Here is a listing; work out how many of its lines contain the word "created", and state only that number.

━━━ Records for the task ━━━

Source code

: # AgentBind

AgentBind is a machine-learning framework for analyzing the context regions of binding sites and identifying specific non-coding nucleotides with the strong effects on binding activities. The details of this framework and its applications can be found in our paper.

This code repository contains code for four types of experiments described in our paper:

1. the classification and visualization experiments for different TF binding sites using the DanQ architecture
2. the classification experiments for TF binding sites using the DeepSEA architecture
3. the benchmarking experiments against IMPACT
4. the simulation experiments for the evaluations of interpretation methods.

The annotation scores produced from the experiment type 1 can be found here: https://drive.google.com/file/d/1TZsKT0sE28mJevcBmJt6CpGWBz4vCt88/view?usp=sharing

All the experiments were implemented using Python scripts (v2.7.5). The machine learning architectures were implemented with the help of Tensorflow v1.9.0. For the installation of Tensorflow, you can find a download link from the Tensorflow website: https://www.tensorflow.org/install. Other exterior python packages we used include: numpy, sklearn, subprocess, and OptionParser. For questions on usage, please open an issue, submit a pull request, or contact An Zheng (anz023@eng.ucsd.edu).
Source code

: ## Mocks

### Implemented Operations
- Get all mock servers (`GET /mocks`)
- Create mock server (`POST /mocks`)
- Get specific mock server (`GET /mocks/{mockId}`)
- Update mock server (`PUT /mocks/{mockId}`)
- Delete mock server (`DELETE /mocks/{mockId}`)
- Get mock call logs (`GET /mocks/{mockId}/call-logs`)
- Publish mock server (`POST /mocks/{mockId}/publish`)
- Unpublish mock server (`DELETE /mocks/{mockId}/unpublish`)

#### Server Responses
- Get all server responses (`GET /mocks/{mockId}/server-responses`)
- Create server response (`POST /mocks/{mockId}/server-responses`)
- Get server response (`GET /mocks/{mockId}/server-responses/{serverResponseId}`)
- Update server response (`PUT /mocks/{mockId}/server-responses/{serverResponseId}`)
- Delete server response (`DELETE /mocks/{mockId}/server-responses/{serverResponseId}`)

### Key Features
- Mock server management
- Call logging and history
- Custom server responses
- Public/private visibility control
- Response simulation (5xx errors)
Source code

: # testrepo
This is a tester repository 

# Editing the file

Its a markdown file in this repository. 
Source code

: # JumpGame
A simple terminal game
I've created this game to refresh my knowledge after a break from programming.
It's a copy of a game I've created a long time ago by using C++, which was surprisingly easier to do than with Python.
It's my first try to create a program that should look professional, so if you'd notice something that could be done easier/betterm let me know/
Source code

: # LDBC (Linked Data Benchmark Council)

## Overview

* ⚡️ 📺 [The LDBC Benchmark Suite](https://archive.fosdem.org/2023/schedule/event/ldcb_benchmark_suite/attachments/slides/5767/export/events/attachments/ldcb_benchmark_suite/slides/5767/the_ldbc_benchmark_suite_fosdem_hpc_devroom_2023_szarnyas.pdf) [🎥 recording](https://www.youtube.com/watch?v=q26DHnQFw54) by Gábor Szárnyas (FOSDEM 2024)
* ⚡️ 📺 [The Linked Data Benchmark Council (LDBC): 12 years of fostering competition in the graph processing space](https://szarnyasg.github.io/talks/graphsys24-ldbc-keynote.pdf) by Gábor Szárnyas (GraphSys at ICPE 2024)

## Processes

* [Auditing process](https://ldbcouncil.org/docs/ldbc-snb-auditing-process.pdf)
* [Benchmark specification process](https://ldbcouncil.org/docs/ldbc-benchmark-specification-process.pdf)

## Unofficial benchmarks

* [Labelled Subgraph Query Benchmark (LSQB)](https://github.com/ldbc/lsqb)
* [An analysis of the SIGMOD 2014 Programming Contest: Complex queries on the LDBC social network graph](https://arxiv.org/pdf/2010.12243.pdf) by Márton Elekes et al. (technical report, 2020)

━━━

**Solved exercise:**
2